#### What is required:
Give back the whole listing exactly as it is written.

#### Entries shown:
>>>
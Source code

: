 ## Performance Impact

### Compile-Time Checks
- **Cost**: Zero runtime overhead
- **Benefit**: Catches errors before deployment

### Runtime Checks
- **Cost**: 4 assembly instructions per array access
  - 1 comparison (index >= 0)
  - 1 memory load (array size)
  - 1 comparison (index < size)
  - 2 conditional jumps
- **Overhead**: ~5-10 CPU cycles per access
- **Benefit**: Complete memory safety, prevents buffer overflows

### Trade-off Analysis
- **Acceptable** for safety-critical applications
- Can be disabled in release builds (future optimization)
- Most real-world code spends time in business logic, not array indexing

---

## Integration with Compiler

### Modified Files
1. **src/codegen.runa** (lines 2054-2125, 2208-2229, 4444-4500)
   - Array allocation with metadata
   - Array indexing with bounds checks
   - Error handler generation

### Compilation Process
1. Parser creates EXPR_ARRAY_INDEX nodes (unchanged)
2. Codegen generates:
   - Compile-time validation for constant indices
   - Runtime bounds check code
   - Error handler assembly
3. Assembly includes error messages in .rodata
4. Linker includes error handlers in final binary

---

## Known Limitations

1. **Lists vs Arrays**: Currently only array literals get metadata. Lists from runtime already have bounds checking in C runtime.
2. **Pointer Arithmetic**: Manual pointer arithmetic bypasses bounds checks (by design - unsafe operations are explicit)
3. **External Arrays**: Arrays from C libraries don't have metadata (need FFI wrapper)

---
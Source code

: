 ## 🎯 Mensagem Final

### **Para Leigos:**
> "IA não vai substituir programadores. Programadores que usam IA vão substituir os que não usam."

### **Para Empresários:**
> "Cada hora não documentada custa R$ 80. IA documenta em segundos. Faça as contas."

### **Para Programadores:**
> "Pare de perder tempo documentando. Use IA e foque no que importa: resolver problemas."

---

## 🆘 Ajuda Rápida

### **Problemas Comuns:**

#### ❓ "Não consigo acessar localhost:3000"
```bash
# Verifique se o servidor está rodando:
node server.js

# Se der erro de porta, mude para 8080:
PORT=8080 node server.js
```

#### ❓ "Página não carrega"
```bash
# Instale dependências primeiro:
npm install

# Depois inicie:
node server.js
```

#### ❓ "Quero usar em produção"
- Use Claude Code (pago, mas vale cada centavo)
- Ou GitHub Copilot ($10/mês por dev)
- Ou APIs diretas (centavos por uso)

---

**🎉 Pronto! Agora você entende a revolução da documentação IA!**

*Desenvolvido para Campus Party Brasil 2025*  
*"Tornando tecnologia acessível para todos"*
<<<
#### Written solution:
Source code

: ## Performance Impact

### Compile-Time Checks
- **Cost**: Zero runtime overhead
- **Benefit**: Catches errors before deployment

### Runtime Checks
- **Cost**: 4 assembly instructions per array access
  - 1 comparison (index >= 0)
  - 1 memory load (array size)
  - 1 comparison (index < size)
  - 2 conditional jumps
- **Overhead**: ~5-10 CPU cycles per access
- **Benefit**: Complete memory safety, prevents buffer overflows

### Trade-off Analysis
- **Acceptable** for safety-critical applications
- Can be disabled in release builds (future optimization)
- Most real-world code spends time in business logic, not array indexing

---

## Integration with Compiler

### Modified Files
1. **src/codegen.runa** (lines 2054-2125, 2208-2229, 4444-4500)
   - Array allocation with metadata
   - Array indexing with bounds checks
   - Error handler generation

### Compilation Process
1. Parser creates EXPR_ARRAY_INDEX nodes (unchanged)
2. Codegen generates:
   - Compile-time validation for constant indices
   - Runtime bounds check code
   - Error handler assembly
3. Assembly includes error messages in .rodata
4. Linker includes error handlers in final binary

---

## Known Limitations

1. **Lists vs Arrays**: Currently only array literals get metadata. Lists from runtime already have bounds checking in C runtime.
2. **Pointer Arithmetic**: Manual pointer arithmetic bypasses bounds checks (by design - unsafe operations are explicit)
3. **External Arrays**: Arrays from C libraries don't have metadata (need FFI wrapper)

---
Source code

: ## 🎯 Mensagem Final

### **Para Leigos:**
> "IA não vai substituir programadores. Programadores que usam IA vão substituir os que não usam."

### **Para Empresários:**
> "Cada hora não documentada custa R$ 80. IA documenta em segundos. Faça as contas."

### **Para Programadores:**
> "Pare de perder tempo documentando. Use IA e foque no que importa: resolver problemas."

---

## 🆘 Ajuda Rápida

### **Problemas Comuns:**

#### ❓ "Não consigo acessar localhost:3000"
```bash
# Verifique se o servidor está rodando:
node server.js

# Se der erro de porta, mude para 8080:
PORT=8080 node server.js
```

#### ❓ "Página não carrega"
```bash
# Instale dependências primeiro:
npm install

# Depois inicie:
node server.js
```

#### ❓ "Quero usar em produção"
- Use Claude Code (pago, mas vale cada centavo)
- Ou GitHub Copilot ($10/mês por dev)
- Ou APIs diretas (centavos por uso)

---

**🎉 Pronto! Agora você entende a revolução da documentação IA!**

*Desenvolvido para Campus Party Brasil 2025*  
*"Tornando tecnologia acessível para todos"*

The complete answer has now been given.